When someone at the front pushed him for more info "Why can't you turn it up
more and try and pick up more cell phones from around the hotel?" he replied
that if he "cranked it all the way up" he would "kick every cell phone in
Vegas off their towers"... and then he kept presenting.

Given that Paget knows his stuff, and he is sitting there with equipment from
any radio store... and could take at least most cell phones offline for a few-
mile-radius if what he said was true... it seems to me that the biggest thread
to America is just _smart people_ in general.

He could hypothetically put that think in an SUV, turn it on, and just drive
across town, causing havok all day long. ANYONE COULD.

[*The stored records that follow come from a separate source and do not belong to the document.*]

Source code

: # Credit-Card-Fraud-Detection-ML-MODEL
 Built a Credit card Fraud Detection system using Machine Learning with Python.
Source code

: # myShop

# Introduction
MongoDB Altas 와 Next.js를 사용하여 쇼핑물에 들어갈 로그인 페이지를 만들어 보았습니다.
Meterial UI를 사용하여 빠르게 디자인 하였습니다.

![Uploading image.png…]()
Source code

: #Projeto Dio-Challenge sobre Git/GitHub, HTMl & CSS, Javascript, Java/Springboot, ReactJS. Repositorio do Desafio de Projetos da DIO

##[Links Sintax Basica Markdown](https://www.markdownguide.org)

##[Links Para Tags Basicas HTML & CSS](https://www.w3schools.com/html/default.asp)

Every time politicians learn about a new "threat to America" they get all
excited, throw a saddle on the damn issue and ride it to glory, screaming and
shouting the whole way until we can't remember why we ever thought it was safe
to leave our houses in the first place.

I understand the need to push your own agendas for elections, but besides not
being able to take laptops on airplanes, I only see a whole lot of hurt for
citizens coming out of this.

While we're at it, you know what else is the worst threat ever to America? How
about education, health, the sun, asteroids and gangs of unruly dogs.

<sigh>

[1]
[http://www.pcworld.com/businesscenter/article/202298/fcc_con...](http://www.pcworld.com/businesscenter/article/202298/fcc_concerned_over_defcon_mobile_hacking_talk.html)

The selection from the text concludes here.